Copy, word for word, the opening line of the data and each line after it until the line that contains "then the ranking", which is included. Leave the pictures out.

------------------------

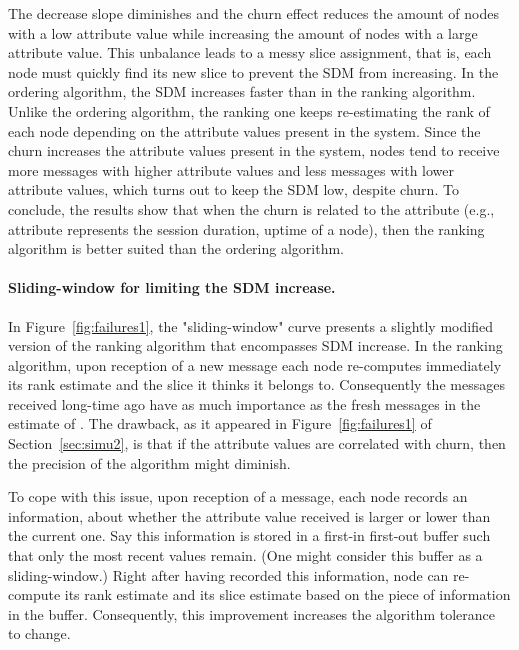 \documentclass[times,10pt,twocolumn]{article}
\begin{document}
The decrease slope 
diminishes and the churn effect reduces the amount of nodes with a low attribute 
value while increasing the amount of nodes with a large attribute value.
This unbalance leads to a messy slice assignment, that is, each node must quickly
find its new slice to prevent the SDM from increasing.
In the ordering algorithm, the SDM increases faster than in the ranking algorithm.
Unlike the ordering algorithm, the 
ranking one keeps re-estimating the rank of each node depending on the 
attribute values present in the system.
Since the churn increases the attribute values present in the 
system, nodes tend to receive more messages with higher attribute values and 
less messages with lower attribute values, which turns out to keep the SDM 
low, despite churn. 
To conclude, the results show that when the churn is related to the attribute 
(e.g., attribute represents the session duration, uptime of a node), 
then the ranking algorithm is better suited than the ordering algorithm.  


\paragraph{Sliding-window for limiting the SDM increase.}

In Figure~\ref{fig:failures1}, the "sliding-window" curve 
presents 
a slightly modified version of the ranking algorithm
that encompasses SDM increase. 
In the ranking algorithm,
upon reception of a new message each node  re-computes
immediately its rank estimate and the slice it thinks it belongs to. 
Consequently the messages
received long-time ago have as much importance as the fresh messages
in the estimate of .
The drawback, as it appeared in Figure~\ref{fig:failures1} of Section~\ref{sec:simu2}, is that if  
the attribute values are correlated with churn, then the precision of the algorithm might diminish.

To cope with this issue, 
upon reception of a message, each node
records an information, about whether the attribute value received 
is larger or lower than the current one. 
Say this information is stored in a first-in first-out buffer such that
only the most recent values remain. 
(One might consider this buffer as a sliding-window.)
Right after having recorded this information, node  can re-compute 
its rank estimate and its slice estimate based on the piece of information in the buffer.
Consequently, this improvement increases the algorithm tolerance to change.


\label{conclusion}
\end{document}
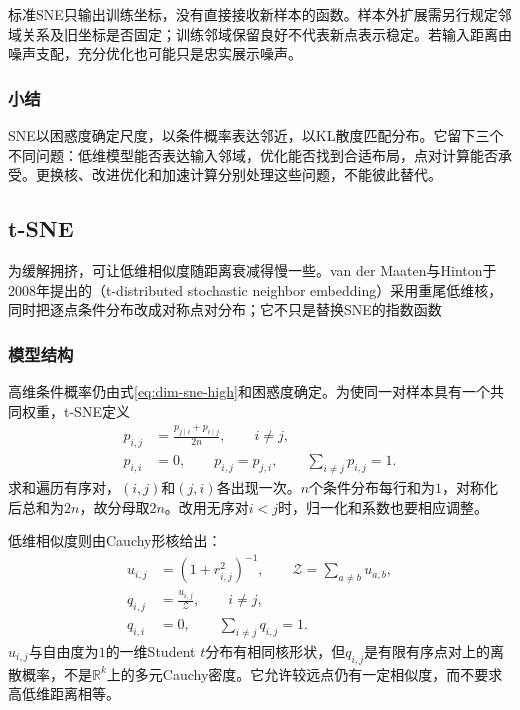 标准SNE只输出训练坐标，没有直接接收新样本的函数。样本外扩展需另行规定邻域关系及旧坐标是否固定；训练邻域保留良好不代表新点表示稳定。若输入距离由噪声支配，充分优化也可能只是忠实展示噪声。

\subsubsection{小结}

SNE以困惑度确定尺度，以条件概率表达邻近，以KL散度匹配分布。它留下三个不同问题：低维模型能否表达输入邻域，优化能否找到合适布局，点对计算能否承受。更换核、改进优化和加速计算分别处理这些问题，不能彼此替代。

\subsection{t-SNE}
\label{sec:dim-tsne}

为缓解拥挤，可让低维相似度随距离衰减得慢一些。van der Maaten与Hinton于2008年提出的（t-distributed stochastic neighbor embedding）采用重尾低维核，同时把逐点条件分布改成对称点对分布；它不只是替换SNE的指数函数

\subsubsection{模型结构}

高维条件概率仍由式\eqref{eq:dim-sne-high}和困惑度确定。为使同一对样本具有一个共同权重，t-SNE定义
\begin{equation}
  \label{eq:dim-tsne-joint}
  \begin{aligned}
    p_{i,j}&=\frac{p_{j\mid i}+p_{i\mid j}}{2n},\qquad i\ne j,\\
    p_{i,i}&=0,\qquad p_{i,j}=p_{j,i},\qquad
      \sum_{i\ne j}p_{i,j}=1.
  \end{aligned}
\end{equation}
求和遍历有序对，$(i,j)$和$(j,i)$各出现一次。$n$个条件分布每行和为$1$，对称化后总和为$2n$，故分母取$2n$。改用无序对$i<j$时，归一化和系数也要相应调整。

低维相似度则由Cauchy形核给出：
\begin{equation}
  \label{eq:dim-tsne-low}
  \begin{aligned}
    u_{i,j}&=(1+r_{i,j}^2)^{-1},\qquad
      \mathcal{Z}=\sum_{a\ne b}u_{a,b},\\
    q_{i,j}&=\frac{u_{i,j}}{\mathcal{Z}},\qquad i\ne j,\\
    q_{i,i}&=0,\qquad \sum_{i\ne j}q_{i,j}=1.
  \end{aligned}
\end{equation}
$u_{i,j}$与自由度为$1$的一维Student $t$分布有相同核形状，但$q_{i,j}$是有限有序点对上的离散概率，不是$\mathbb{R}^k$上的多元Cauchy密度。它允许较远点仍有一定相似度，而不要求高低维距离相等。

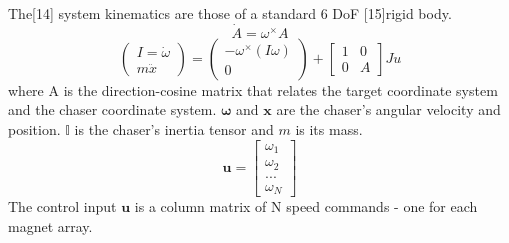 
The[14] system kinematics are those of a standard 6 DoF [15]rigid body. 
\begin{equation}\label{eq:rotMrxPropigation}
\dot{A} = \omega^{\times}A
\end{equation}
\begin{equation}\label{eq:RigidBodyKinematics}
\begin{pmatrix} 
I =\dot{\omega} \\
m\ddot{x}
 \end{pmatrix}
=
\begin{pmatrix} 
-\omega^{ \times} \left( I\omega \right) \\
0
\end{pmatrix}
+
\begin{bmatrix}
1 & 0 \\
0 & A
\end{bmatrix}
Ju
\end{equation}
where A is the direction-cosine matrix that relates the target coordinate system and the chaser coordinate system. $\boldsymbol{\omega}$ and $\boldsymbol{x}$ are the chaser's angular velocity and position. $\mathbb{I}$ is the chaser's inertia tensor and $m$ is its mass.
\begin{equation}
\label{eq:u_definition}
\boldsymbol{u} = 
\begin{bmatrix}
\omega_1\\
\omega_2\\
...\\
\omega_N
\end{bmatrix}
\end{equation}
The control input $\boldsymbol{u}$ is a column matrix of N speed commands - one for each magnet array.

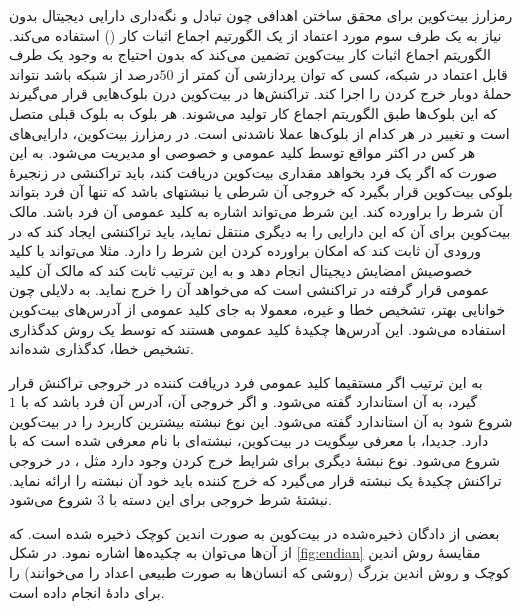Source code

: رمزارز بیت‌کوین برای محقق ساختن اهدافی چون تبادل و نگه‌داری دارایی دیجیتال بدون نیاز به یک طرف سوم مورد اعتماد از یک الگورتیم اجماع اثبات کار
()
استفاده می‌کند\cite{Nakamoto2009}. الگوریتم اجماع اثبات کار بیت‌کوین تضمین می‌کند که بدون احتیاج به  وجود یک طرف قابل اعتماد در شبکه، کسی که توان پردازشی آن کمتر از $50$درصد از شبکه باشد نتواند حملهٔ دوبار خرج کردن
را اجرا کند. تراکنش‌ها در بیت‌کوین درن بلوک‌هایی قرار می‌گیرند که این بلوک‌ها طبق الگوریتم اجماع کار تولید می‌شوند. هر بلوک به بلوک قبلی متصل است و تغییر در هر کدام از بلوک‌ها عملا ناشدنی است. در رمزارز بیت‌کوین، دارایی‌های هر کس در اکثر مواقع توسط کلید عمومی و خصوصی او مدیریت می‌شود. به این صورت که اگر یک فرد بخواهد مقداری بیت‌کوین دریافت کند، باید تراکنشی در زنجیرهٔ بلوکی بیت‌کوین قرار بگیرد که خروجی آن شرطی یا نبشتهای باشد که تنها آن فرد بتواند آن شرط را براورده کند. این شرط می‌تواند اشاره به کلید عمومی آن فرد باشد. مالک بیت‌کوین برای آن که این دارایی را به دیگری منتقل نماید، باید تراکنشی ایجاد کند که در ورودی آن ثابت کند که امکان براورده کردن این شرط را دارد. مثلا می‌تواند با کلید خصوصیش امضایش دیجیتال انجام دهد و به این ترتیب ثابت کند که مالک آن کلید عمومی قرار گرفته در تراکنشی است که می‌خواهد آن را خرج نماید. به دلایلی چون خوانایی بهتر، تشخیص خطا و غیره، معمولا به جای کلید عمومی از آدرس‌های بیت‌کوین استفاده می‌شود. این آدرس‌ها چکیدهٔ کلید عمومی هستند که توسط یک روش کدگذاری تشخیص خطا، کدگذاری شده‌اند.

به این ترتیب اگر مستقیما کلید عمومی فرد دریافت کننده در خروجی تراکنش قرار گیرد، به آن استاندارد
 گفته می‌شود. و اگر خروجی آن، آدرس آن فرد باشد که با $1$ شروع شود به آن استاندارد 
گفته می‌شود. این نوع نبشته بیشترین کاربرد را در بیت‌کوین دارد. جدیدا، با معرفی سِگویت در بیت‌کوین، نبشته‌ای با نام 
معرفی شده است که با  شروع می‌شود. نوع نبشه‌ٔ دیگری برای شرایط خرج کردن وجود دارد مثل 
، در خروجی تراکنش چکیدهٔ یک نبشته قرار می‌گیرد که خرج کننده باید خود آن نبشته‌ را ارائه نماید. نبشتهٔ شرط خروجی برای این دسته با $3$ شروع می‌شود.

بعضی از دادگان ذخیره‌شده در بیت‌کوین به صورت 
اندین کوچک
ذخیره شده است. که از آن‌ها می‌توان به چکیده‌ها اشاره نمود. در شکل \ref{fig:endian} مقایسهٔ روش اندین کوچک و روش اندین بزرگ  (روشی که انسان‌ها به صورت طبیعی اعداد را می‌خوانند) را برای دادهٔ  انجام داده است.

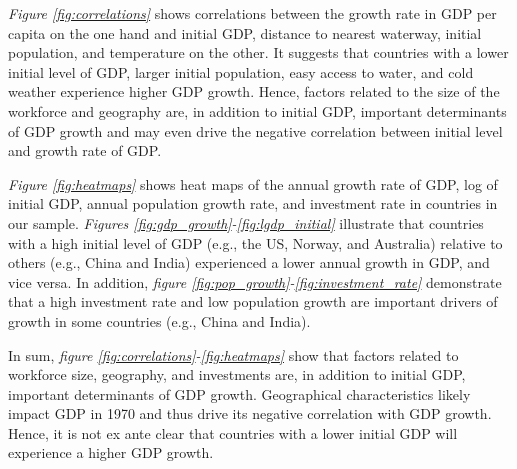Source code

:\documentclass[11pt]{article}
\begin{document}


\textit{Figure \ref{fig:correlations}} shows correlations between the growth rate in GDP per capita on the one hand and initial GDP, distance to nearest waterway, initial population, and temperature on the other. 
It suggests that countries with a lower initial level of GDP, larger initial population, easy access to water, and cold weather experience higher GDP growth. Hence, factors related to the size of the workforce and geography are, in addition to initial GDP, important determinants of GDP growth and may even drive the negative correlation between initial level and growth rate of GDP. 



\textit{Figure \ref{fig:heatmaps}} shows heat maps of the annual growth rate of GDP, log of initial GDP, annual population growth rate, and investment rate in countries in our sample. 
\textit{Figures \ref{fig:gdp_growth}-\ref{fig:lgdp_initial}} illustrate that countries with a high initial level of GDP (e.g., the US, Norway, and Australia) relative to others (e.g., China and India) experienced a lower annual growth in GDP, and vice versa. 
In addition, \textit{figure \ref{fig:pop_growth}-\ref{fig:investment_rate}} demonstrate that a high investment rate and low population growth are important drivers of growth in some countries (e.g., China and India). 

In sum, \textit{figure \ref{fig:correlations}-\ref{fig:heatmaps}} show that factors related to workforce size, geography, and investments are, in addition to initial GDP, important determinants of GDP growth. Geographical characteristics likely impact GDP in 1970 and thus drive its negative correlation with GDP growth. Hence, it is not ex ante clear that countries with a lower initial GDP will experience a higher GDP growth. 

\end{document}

------------------------

- Finished task:
 \documentclass[times,10pt,twocolumn]{article}
\begin{document}
The decrease slope 
diminishes and the churn effect reduces the amount of nodes with a low attribute 
value while increasing the amount of nodes with a large attribute value.
This unbalance leads to a messy slice assignment, that is, each node must quickly
find its new slice to prevent the SDM from increasing.
In the ordering algorithm, the SDM increases faster than in the ranking algorithm.
Unlike the ordering algorithm, the 
ranking one keeps re-estimating the rank of each node depending on the 
attribute values present in the system.
Since the churn increases the attribute values present in the 
system, nodes tend to receive more messages with higher attribute values and 
less messages with lower attribute values, which turns out to keep the SDM 
low, despite churn. 
To conclude, the results show that when the churn is related to the attribute 
(e.g., attribute represents the session duration, uptime of a node), 
then the ranking algorithm is better suited than the ordering algorithm.  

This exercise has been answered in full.